Report every line in the records below that holds the word "noise".

The records:
■ ■ ■ ■ ■ ■ ■

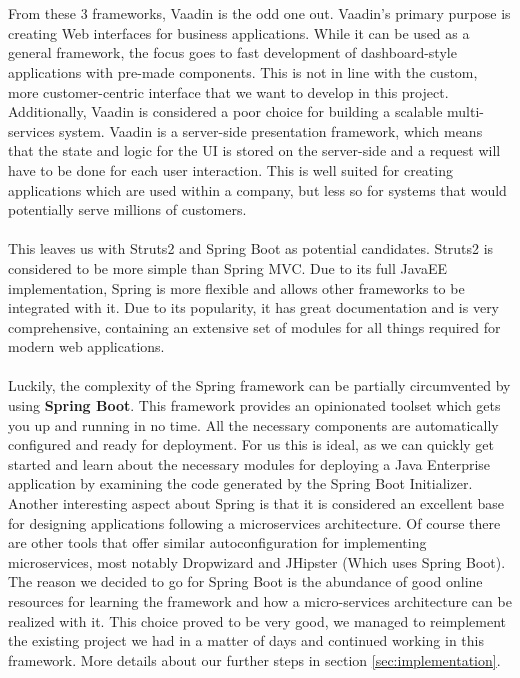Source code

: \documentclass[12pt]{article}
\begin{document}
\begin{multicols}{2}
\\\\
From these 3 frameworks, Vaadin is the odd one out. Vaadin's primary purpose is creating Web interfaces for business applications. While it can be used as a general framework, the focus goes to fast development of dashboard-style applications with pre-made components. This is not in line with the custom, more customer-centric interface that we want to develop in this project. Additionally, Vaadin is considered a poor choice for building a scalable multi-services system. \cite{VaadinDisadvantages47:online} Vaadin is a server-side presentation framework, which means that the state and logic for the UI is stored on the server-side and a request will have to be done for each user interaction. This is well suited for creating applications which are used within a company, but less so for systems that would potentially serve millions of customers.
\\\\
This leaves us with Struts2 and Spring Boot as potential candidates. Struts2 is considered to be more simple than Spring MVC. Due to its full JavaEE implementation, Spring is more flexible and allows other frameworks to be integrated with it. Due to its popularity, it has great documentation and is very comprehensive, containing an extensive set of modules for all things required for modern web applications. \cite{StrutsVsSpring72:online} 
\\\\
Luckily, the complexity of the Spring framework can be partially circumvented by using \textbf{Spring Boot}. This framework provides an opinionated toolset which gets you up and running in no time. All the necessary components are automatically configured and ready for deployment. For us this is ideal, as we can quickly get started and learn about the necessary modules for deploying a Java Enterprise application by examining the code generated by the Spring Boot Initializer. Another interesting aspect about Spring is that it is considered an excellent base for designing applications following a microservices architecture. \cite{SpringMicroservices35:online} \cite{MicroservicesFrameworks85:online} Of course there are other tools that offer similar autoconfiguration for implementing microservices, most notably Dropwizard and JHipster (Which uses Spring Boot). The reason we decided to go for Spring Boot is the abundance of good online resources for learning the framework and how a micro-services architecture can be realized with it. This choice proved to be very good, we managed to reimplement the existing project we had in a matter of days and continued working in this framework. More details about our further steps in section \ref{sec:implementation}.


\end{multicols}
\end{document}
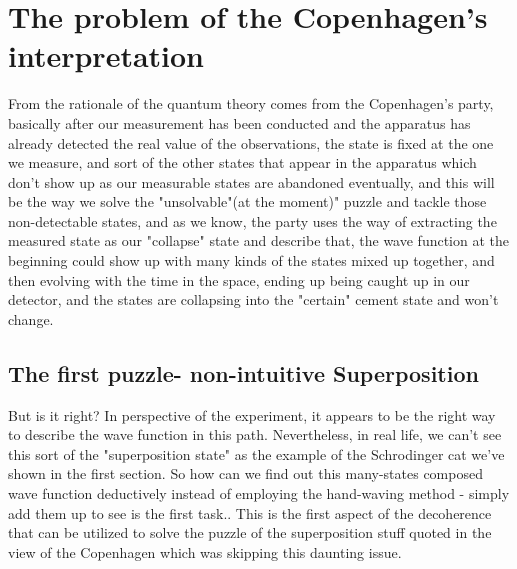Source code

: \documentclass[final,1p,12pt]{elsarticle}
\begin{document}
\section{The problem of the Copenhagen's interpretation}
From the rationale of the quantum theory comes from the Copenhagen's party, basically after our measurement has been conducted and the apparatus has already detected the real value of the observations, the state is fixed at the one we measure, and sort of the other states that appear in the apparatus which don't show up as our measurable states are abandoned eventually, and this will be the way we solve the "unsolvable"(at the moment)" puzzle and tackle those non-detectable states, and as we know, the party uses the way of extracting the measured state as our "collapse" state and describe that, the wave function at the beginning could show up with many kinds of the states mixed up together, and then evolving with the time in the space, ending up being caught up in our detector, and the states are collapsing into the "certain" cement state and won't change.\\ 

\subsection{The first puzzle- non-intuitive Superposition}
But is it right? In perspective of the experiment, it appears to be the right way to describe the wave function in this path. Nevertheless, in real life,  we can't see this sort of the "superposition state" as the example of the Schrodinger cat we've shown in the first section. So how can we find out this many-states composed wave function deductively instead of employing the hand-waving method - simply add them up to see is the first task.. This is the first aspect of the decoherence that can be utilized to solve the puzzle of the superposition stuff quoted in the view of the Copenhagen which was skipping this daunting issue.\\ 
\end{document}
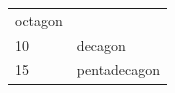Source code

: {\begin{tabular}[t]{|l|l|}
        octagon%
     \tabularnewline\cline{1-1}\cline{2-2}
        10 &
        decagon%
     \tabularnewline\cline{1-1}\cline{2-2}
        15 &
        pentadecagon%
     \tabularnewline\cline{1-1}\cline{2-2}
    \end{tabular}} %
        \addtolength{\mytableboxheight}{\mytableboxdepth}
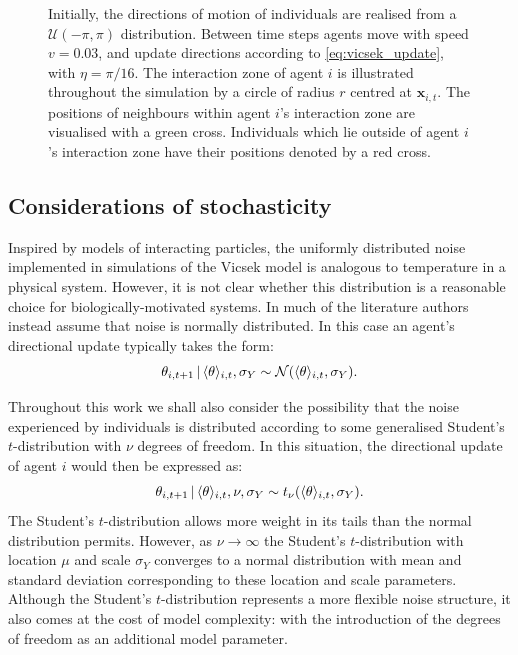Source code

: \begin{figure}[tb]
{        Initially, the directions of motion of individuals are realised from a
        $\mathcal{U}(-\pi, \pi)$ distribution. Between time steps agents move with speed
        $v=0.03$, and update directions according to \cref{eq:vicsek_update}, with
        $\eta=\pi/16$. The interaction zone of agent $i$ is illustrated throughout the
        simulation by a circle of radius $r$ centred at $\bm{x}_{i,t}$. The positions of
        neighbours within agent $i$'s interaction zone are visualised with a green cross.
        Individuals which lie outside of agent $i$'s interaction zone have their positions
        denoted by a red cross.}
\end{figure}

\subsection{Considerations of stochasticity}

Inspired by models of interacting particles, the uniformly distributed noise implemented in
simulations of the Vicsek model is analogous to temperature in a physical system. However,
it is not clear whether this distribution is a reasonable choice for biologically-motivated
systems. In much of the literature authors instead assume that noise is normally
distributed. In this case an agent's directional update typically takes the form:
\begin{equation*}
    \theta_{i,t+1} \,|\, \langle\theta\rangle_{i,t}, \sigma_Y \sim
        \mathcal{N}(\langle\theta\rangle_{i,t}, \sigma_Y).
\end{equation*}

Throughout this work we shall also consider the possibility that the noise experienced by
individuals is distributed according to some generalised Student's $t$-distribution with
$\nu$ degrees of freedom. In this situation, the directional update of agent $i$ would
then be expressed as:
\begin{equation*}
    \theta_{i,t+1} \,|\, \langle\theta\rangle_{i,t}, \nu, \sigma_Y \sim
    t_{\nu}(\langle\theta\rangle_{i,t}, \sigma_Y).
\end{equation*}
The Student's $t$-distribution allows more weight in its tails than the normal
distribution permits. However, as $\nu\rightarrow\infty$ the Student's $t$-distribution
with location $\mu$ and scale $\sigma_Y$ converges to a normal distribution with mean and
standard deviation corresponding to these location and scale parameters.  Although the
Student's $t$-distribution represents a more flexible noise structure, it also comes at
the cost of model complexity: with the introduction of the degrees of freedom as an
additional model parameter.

■ ■ ■ ■ ■ ■ ■

Exercise solution:
Inspired by models of interacting particles, the uniformly distributed noise implemented in
systems. In much of the literature authors instead assume that noise is normally
Throughout this work we shall also consider the possibility that the noise experienced by
Student's $t$-distribution represents a more flexible noise structure, it also comes at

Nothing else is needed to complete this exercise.